Monday, 8 April 2013

If there is hope, it lies in the unions

I'm a bit slow sometimes, but I hadn't realised that Richard Rorty was quite into class politics (he was brought up as a Trot!). I managed to pick up a very cheap second hand copy of Philosophy and Social Hope (on the back of this quote) and have been very interested by the more political essays in it. One of them is "Back to Class Politics", which is basically a defence of the role of trade unions. Quick snippet below:
Unless politicians begin to talk about long-term social planning... economic inequality, and the formation of hereditary economic castes, will continue unchecked... The most important single reason for hoping that American labor unions will become much bigger and more powerful than they are now is they are the only organisations who want to get these questions on the table - to force politicians to talk about what is going to happen to wages, and how we are going to avoid increasing economic injustice. If a revived union movement could get out the vote in the old mill towns, in the rural slums, and in the inner cities, instead of letting the suburban vote set the national political agenda, those questions would be on the agenda.
This chimes with what I've been thinking lately. I personally believe that one of the major negative aspects of Margaret Thatcher's period in office is that the labour movement was enormously weakened. The long-term impact of this is still being felt and, perversely, the affect on wages (ie labour can no longer claim the share of the pie) means that the state has to do more, and the welfare bill is greater. By nobbling the ability of workers to self-organise effectively the Tories shift the balance of workplace power in favour of the employer, and disempowered ordinary employees. That in turn required the state to play a more active role if we didn't want inequality to widen further than it has done.

As John Rentoul blogs 
the breaking of trade union power may well have gone too far: part of the problem with today’s labour market is that low-paid work is so insecure, with zero-hours contracts and so on, that it makes it harder for people to get off benefits.
Given the thoroughly depressing welfare 'debate' of the past week or so, this gives me some optimism about the future. If the debate is shifting on welfare than we either have to accept that economic inequality is likely widen, or we find a way of tackling inequality without the state. I hope we opt for the latter and for me the obvious answer is make it easier for workers to self-organise and, by extension, to expand collective bargaining. (In fact given the distaste for state intervention on both Left and Right, this might even be seen as a 'libertarian' response. The reality that most Right libertarians despise unions suggests that a lot of them are simply sweary Tories) 
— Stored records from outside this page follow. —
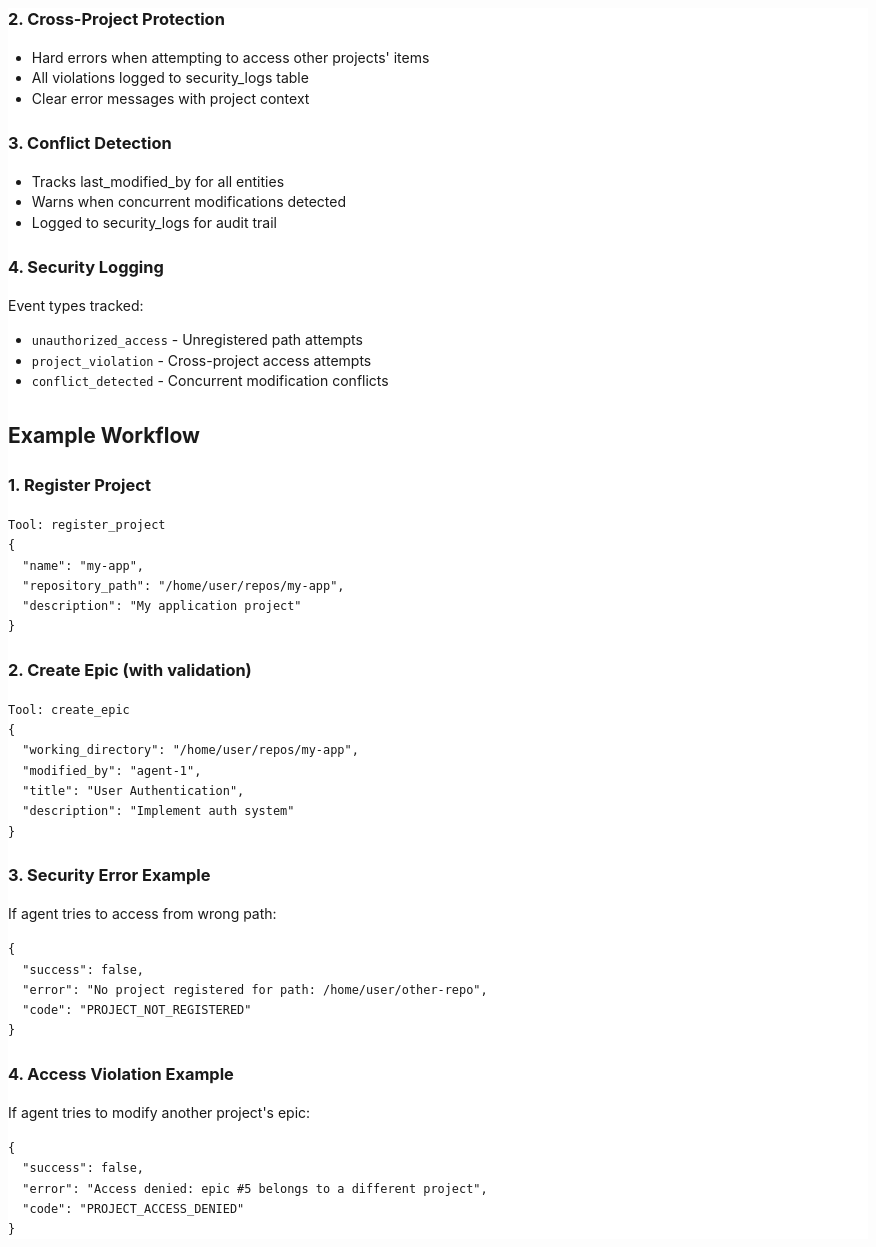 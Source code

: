 ### 2. Cross-Project Protection
- Hard errors when attempting to access other projects' items
- All violations logged to security_logs table
- Clear error messages with project context

### 3. Conflict Detection
- Tracks last_modified_by for all entities
- Warns when concurrent modifications detected
- Logged to security_logs for audit trail

### 4. Security Logging
Event types tracked:
- `unauthorized_access` - Unregistered path attempts
- `project_violation` - Cross-project access attempts
- `conflict_detected` - Concurrent modification conflicts

## Example Workflow

### 1. Register Project
```
Tool: register_project
{
  "name": "my-app",
  "repository_path": "/home/user/repos/my-app",
  "description": "My application project"
}
```

### 2. Create Epic (with validation)
```
Tool: create_epic
{
  "working_directory": "/home/user/repos/my-app",
  "modified_by": "agent-1",
  "title": "User Authentication",
  "description": "Implement auth system"
}
```

### 3. Security Error Example
If agent tries to access from wrong path:
```
{
  "success": false,
  "error": "No project registered for path: /home/user/other-repo",
  "code": "PROJECT_NOT_REGISTERED"
}
```

### 4. Access Violation Example
If agent tries to modify another project's epic:
```
{
  "success": false,
  "error": "Access denied: epic #5 belongs to a different project",
  "code": "PROJECT_ACCESS_DENIED"
}
```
It struck me the other day that much of the discussion around low wages sort of hints at this, but few people want to explicitly state what is, to me the obvious conclusion. Maybe one day we'll see 'strengthening trade unions' as a public policy solution to low pay! But at the least a focus on the low pay that requires the state to do so much redistributing may lead more people to think about whether we do need to rebalance workplace power once more.